What is needed.
Which lines of the material hold the word "fell"? Copy each one.

━━━

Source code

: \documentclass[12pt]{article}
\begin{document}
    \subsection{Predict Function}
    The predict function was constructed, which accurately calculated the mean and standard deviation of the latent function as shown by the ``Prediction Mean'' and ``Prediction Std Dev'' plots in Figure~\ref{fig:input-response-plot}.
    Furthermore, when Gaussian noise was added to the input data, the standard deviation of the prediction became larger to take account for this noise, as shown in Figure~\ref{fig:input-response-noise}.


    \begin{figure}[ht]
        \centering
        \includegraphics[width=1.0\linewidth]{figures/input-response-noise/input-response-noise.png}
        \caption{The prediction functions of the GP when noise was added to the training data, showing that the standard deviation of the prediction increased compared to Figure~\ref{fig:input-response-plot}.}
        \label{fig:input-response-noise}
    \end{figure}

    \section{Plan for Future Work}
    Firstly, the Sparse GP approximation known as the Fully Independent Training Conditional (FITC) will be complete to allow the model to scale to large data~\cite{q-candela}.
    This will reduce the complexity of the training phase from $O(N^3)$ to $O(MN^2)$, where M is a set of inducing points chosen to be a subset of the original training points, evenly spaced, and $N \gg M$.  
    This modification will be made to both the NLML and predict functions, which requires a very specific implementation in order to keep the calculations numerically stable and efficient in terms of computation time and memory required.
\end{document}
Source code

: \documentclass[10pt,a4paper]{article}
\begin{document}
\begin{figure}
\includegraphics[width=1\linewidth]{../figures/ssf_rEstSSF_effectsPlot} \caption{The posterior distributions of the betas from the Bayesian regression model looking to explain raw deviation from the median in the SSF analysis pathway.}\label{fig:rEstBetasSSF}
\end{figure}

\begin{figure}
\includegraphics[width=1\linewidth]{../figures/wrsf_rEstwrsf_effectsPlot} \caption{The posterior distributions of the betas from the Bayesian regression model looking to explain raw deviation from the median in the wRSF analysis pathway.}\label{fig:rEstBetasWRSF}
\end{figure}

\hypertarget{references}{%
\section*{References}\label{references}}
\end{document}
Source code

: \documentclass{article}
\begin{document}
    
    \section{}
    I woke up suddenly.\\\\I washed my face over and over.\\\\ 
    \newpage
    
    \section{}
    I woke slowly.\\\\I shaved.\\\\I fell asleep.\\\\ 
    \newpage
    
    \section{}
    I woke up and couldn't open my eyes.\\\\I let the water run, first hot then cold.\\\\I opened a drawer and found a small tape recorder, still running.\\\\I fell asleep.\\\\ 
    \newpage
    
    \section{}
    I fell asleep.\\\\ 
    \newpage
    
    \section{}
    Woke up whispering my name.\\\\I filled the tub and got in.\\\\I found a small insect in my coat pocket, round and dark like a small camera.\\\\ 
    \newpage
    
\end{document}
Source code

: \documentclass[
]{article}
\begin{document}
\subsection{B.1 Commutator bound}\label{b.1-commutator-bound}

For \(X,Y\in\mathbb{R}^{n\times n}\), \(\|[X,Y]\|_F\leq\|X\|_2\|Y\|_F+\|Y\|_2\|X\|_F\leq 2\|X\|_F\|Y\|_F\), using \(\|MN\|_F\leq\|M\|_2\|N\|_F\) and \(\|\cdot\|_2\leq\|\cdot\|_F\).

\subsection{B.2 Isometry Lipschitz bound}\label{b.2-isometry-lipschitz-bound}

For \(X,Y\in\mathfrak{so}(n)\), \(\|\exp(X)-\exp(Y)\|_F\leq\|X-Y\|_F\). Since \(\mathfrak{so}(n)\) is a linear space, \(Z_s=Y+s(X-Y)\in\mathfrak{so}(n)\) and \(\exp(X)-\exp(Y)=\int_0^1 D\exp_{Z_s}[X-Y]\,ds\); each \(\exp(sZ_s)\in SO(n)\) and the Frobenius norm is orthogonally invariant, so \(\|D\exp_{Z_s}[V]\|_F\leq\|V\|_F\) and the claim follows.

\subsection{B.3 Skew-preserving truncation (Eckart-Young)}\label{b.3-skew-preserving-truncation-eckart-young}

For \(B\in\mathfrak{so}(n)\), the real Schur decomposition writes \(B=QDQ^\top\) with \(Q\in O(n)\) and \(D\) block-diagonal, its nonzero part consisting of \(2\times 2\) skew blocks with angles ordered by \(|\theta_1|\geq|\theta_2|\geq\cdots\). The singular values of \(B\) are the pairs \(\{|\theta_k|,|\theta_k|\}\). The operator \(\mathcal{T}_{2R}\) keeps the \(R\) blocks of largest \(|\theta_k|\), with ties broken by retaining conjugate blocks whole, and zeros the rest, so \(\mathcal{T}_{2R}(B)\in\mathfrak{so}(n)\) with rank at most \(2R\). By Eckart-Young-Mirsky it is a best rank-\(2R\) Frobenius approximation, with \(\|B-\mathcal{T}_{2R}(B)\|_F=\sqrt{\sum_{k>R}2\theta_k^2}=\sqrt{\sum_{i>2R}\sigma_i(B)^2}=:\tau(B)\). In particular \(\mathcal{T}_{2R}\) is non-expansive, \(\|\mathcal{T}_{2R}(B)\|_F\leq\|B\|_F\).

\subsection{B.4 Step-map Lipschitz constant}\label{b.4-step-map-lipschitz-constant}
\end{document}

━━━

Finished task.
    I woke slowly.\\\\I shaved.\\\\I fell asleep.\\\\ 
    I woke up and couldn't open my eyes.\\\\I let the water run, first hot then cold.\\\\I opened a drawer and found a small tape recorder, still running.\\\\I fell asleep.\\\\ 
    I fell asleep.\\\\ 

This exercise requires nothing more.